§ **Action item**: Below are some entries. Transcribe the lines from the one holding "# Note: The" to the one holding "- [6.Adaboost-线性加权lR](ml/supervised/AdaBoost.py) - tanh激活函数待改善", inclusive, but not the pictures among them.

BEGIN Record excerpts

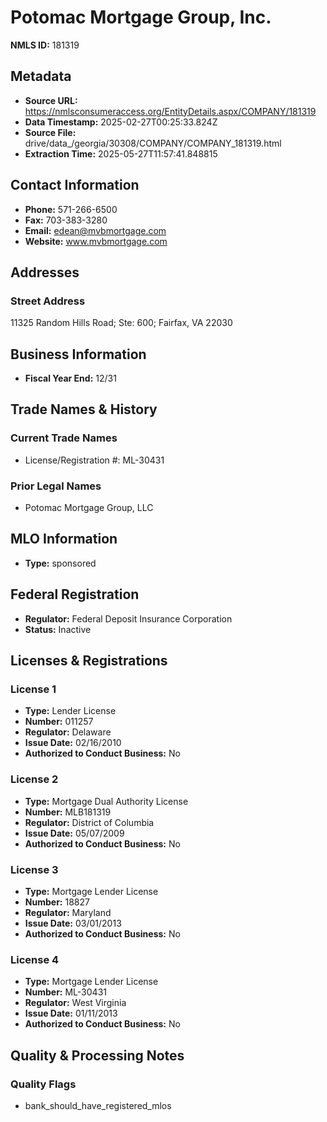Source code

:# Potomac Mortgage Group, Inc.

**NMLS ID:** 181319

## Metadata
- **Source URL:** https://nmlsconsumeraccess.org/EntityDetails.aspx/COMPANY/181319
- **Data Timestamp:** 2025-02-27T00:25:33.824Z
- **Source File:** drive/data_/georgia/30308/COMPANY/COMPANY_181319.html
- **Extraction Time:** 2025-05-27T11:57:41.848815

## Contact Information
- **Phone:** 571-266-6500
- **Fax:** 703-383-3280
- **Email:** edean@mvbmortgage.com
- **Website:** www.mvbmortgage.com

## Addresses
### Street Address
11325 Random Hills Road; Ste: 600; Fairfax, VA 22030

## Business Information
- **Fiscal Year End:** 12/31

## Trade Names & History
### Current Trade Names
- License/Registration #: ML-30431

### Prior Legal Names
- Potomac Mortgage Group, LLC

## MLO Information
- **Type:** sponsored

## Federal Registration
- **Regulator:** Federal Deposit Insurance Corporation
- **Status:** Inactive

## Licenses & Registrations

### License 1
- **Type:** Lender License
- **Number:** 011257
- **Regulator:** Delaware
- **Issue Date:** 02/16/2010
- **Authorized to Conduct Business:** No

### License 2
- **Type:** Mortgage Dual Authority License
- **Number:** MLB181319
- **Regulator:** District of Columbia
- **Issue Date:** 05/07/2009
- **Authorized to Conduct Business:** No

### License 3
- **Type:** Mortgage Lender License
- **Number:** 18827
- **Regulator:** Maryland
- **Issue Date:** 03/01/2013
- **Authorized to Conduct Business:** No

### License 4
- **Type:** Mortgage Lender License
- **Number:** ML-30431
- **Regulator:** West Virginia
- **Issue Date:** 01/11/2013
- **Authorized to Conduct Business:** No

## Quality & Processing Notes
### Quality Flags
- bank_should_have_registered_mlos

END Record excerpts
BEGIN Record excerpts

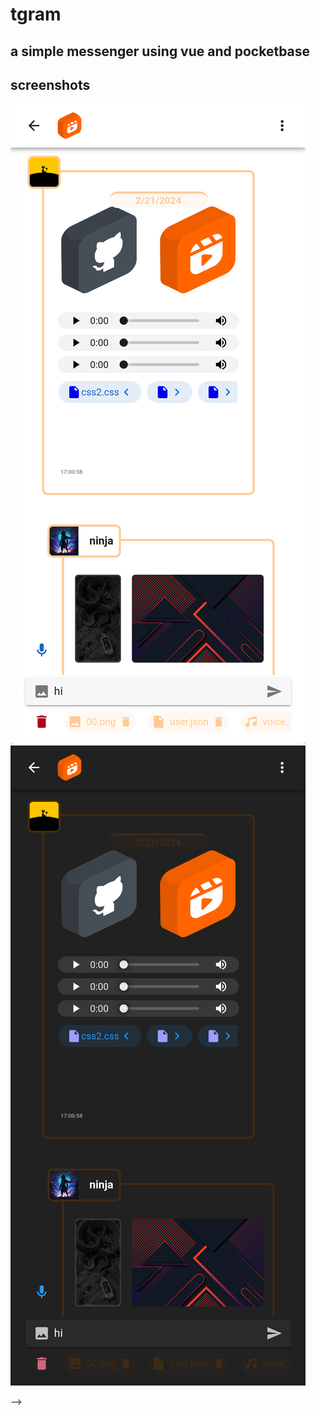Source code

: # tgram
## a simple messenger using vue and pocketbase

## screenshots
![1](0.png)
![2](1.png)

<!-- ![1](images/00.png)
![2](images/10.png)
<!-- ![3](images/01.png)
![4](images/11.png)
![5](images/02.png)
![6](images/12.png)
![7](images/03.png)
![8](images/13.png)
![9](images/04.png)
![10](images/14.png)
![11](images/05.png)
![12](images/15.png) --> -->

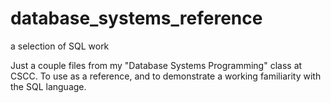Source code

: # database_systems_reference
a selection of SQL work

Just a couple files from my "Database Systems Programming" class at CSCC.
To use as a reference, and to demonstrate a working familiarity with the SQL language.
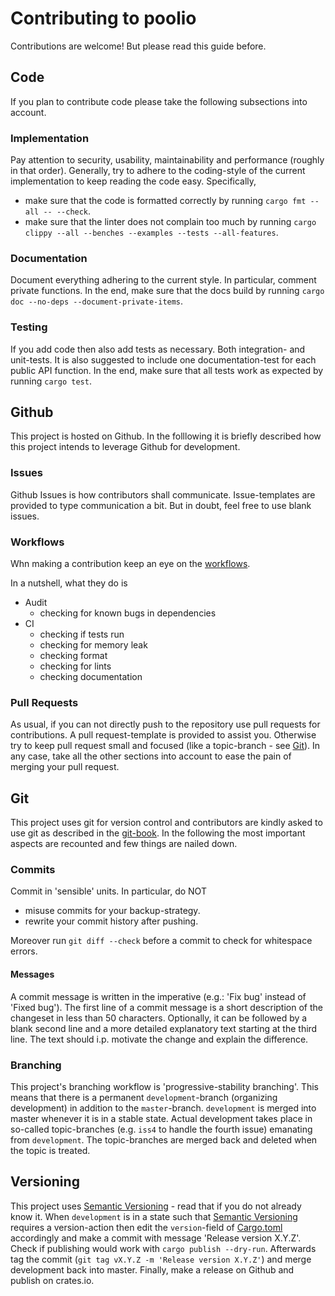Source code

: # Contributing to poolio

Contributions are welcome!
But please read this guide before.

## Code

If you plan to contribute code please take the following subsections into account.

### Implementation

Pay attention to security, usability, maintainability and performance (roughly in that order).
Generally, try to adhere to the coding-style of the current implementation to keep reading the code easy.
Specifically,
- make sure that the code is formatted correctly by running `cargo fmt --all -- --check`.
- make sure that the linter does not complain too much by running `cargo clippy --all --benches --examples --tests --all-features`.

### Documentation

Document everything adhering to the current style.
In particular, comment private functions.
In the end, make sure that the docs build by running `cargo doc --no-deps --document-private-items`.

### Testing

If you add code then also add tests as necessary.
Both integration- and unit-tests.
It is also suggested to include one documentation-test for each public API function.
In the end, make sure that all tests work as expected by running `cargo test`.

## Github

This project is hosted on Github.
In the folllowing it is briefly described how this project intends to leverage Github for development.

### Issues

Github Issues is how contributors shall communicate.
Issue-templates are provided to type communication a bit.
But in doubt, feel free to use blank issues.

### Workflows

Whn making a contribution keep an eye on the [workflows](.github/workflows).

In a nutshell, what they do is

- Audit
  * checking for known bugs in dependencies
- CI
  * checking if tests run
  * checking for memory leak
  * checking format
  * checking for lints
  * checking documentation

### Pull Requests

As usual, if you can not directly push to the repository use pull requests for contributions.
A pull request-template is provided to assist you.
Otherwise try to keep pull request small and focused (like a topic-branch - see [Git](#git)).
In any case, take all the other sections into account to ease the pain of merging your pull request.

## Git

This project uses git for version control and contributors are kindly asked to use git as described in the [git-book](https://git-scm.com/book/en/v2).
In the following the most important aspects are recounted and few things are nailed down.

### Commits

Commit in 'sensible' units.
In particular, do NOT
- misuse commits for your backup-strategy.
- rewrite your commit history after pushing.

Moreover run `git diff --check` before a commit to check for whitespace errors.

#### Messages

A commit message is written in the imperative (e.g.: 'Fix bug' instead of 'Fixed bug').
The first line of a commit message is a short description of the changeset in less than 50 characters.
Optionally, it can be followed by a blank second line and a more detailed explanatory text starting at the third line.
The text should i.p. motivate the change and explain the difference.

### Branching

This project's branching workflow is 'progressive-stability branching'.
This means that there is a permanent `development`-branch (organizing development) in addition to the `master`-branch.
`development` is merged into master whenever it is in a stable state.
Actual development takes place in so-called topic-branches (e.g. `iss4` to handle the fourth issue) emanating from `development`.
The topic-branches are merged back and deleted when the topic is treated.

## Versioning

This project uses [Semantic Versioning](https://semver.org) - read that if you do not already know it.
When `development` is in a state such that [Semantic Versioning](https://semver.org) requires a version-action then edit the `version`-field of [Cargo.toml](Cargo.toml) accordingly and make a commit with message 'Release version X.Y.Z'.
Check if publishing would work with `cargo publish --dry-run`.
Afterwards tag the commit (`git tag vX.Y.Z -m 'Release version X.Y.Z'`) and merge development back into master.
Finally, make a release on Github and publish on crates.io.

END Record excerpts
BEGIN Record excerpts

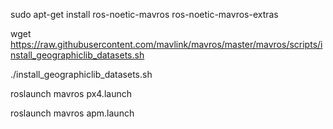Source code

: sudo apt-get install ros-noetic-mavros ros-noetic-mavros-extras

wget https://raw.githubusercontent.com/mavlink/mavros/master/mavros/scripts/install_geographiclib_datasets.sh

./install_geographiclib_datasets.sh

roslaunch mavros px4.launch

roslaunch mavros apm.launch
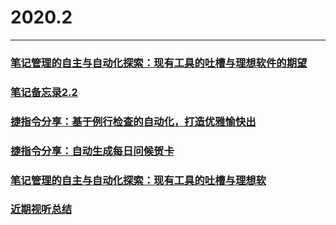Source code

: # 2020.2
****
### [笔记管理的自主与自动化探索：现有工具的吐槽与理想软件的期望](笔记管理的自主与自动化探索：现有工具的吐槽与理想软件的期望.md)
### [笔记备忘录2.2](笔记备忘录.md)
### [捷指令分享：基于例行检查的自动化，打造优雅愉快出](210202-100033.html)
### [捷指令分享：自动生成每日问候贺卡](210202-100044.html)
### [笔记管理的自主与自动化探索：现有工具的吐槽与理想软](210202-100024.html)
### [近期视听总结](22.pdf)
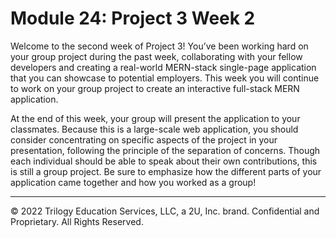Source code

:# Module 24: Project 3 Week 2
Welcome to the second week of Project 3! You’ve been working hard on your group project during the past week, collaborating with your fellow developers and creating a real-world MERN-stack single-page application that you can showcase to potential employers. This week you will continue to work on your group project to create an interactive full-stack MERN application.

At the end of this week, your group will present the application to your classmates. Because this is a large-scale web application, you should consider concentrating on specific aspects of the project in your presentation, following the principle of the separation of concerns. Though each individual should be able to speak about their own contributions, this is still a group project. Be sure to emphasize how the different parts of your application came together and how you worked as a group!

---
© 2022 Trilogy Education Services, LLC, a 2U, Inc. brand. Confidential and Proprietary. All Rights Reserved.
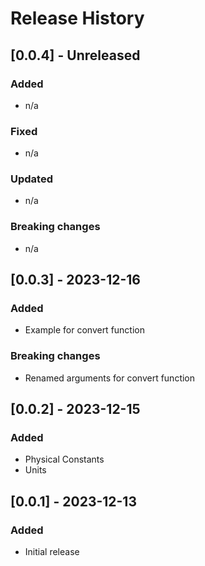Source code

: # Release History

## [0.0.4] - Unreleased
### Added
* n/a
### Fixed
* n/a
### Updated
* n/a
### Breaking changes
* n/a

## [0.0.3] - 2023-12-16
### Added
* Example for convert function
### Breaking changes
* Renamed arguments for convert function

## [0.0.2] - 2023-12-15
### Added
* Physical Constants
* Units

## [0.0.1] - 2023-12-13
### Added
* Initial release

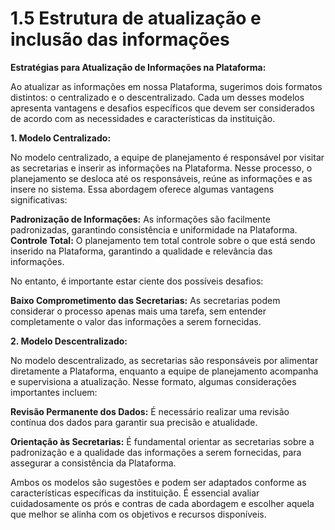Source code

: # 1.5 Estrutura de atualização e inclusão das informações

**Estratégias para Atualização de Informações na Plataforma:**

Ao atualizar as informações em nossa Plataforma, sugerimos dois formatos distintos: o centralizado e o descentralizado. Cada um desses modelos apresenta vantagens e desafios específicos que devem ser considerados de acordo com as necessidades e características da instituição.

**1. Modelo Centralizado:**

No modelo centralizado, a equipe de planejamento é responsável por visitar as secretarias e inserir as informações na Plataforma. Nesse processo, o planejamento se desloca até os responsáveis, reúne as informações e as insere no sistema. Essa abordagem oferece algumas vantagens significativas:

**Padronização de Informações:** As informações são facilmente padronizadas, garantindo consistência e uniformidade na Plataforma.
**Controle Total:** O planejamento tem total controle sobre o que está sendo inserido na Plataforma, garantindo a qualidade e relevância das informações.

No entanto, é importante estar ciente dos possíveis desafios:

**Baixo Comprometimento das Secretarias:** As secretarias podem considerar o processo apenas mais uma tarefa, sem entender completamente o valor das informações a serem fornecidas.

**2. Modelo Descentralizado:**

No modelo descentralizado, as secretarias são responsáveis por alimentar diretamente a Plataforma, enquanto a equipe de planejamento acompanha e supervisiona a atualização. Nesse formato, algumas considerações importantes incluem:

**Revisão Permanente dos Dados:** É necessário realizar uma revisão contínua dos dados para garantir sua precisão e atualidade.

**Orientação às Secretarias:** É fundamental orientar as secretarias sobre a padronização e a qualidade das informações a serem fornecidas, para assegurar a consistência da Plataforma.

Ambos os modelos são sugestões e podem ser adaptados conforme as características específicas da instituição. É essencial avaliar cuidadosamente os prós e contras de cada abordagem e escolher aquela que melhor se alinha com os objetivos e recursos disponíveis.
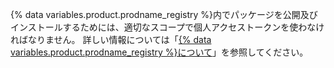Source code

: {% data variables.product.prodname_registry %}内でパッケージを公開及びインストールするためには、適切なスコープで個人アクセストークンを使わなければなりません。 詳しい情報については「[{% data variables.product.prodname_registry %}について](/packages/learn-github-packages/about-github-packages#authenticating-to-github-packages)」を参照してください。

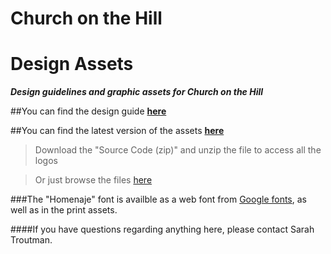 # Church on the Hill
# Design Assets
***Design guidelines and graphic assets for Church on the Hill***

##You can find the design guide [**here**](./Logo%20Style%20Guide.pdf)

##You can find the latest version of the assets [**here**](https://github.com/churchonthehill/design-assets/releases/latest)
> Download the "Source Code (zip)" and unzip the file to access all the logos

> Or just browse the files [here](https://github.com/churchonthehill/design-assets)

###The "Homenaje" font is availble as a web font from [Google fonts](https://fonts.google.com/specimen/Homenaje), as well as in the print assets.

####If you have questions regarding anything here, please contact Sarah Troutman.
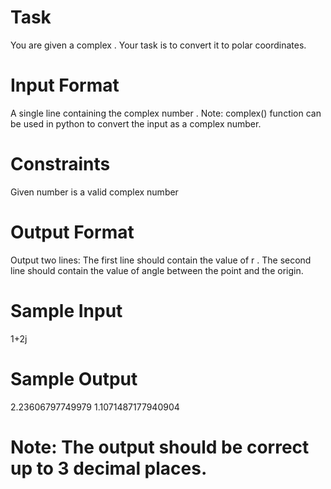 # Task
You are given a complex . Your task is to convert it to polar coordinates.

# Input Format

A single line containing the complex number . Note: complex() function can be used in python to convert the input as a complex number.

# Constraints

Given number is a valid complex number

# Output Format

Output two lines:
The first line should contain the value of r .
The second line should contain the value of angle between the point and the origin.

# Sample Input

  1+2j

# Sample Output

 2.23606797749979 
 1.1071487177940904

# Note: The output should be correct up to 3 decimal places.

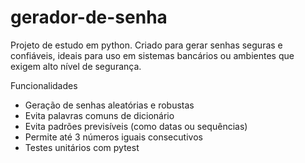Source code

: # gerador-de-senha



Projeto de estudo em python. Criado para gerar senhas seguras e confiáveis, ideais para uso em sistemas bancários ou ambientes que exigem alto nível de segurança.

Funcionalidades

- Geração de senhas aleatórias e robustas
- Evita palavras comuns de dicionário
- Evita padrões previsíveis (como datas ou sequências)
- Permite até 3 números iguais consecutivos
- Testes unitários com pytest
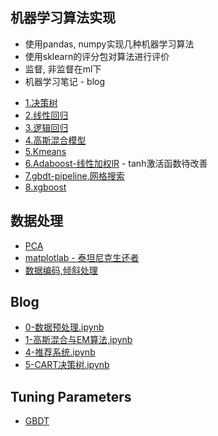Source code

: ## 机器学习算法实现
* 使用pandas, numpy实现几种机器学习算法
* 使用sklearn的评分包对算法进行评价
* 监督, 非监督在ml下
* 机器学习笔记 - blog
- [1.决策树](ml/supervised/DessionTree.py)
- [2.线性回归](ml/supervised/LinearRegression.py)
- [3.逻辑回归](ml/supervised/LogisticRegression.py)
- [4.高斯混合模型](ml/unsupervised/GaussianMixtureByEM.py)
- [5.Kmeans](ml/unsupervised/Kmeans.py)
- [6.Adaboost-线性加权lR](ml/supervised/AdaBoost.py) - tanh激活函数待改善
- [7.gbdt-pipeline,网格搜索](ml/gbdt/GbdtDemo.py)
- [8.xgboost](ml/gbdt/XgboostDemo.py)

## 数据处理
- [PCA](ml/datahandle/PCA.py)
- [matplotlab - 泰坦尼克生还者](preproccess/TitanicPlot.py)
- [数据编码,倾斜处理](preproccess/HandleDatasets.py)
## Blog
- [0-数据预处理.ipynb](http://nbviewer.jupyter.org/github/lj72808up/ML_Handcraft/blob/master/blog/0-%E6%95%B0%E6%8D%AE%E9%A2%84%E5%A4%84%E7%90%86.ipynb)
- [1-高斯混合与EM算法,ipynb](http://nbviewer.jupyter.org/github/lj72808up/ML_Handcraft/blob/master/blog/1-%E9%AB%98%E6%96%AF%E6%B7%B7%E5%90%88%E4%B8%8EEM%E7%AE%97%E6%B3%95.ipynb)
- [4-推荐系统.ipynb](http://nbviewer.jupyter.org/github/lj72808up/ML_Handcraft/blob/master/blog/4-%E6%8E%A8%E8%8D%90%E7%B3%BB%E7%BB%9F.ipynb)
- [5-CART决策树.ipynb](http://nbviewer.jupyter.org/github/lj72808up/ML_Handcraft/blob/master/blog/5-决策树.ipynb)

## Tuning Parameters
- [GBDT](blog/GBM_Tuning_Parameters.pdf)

END Record excerpts

§ **Response below**:
# Note: The output should be correct up to 3 decimal places.

Source code

: # gerador-de-senha



Projeto de estudo em python. Criado para gerar senhas seguras e confiáveis, ideais para uso em sistemas bancários ou ambientes que exigem alto nível de segurança.

Funcionalidades

- Geração de senhas aleatórias e robustas
- Evita palavras comuns de dicionário
- Evita padrões previsíveis (como datas ou sequências)
- Permite até 3 números iguais consecutivos
- Testes unitários com pytest
Source code

: ## 机器学习算法实现
* 使用pandas, numpy实现几种机器学习算法
* 使用sklearn的评分包对算法进行评价
* 监督, 非监督在ml下
* 机器学习笔记 - blog
- [1.决策树](ml/supervised/DessionTree.py)
- [2.线性回归](ml/supervised/LinearRegression.py)
- [3.逻辑回归](ml/supervised/LogisticRegression.py)
- [4.高斯混合模型](ml/unsupervised/GaussianMixtureByEM.py)
- [5.Kmeans](ml/unsupervised/Kmeans.py)
- [6.Adaboost-线性加权lR](ml/supervised/AdaBoost.py) - tanh激活函数待改善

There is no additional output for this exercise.